Just a few months ago, we wrote about the next phase of the United States Extractives Industry Transparency Initiative (USEITI), one of our oldest projects with the lofty goal of educating and informing public debate around natural resources produced on public land. This week, the U.S. Department of the Interior released the first report from the United States, a major step toward becoming fully compliant with the global EITI standard. You should really stop reading this post and check it out for yourself.
This project is the culmination of hard work and years of effort across many parts of the U.S. government and collaboration among the 39 members of the USEITI multi-stakeholder group. Here at 18F, we were behind the scenes building and designing the online report — but major congratulations are due to all the parties involved in releasing this report.
What’s in the report
We’ve mentioned our work on this project a few times in the last couple months. We recapped what we learned from usability research on the first iteration of the website and covered an interesting design challenge presented by the wholly new federal production data. As part of this week’s launch, this data is now online in the form of maps and tables that you can filter and sort to get a sense of how these industries affect your state, county, or offshore area.
Visualizing data this diverse is not a simple task. Most of our datasets could be represented on a map, but some sets are more granular than others. You can see federal revenues across the country, or zoom in on a state or offshore area for a more detailed view of where money came from. From there you can filter by commodity or year. You can learn a lot by exploring the data. In some places you can watch industries grow, like oil and gas in North Dakota. You can spot major production centers like Campbell County, WY, which produced almost 35 percent of all coal in the U.S. in 2013. Nearly 88 percent of that coal was produced on federal lands, accounting for 80 percent of federal revenue from coal.

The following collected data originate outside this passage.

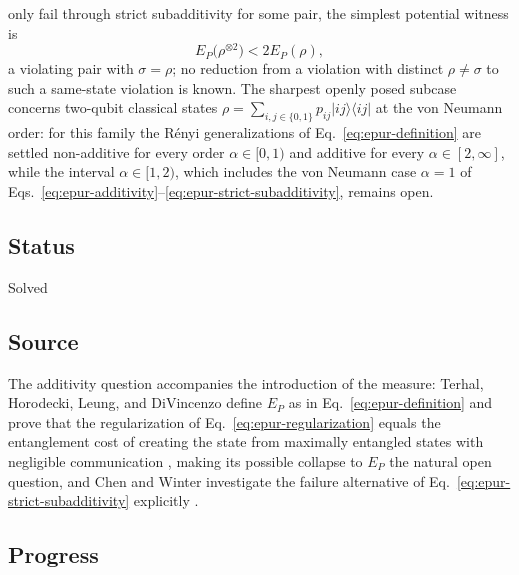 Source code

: only fail through strict subadditivity for some pair, the simplest
potential witness is
\begin{equation}
  E_P\bigl(\rho^{\otimes2}\bigr)<2E_P(\rho),
  \label{eq:epur-strict-subadditivity}
\end{equation}
a violating pair with $\sigma=\rho$; no reduction from a violation with
distinct $\rho\neq\sigma$ to such a same-state violation is known.
The sharpest openly posed subcase concerns two-qubit classical states
$\rho=\sum_{i,j\in\{0,1\}}p_{ij}|ij\rangle\langle ij|$ at the von Neumann
order: for this family the R\'enyi generalizations of
Eq.~\eqref{eq:epur-definition} are settled non-additive for every order
$\alpha\in[0,1)$ and additive for every $\alpha\in[2,\infty]$, while the
interval $\alpha\in[1,2)$, which includes the von Neumann case $\alpha=1$
of Eqs.~\eqref{eq:epur-additivity}--\eqref{eq:epur-strict-subadditivity},
remains open.

\subsection*{Status}

Solved

\subsection*{Source}

The additivity question accompanies the introduction of the measure: Terhal,
Horodecki, Leung, and DiVincenzo define $E_P$ as in
Eq.~\eqref{eq:epur-definition} and prove that the regularization of
Eq.~\eqref{eq:epur-regularization} equals the entanglement cost of creating
the state from maximally entangled states with negligible communication
, making its possible collapse to $E_P$
the natural open question, and Chen and Winter investigate the failure
alternative of Eq.~\eqref{eq:epur-strict-subadditivity} explicitly
.

\subsection*{Progress}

A map from the 2015 USEITI report showing federal revenue data for all locations in 2013. Explore other years and specific commodities on the site.
Other datasets in the report were not mappable: Federal revenue is also broken down by company, for example, and is shown with filterable bar charts. In order to show where those revenues go within the federal government, we used a bubble graph to show the relative size of each disbursement with a table explaining the breakdown in more detail.
Another component of the USEITI initiative we haven’t covered before is how it all works. The 2015 report contains a detailed account of how companies secure rights to use federal land for natural resource extraction. It generally follows five steps: plan, lease, explore, develop, and decommission. For each type of industry, there’s a detailed account of how government, industry, and other parties work together through these five steps. For oil and gas, those steps are slightly different depending on whether the work is happening onshore or offshore. Check out the “how it works” page for more information about other industries.
In addition to explaining the different steps in the process in plain language, our team built a glossary that lets users look up terms like “lease condensate” and “wet gas” to learn what they mean in this context. This lets anybody, regardless of how well they already understand the industry, leave the site more informed than when they entered.
We recognise that a public understanding of government revenues and expenditure over time could help public debate and inform choice of appropriate and realistic options for sustainable development. – The EITI Principles
Informing public debate is a key goal of the global Extractives Industry Transparency Initiative. The bulk of 18F’s work in helping U.S. Interior publish the first USEITI report was about making the data easier to navigate, explore, and understand. Doing that makes information about these crucial resources and the industry around them more accessible to the public. Have a look around the site and let us know what you learn from it.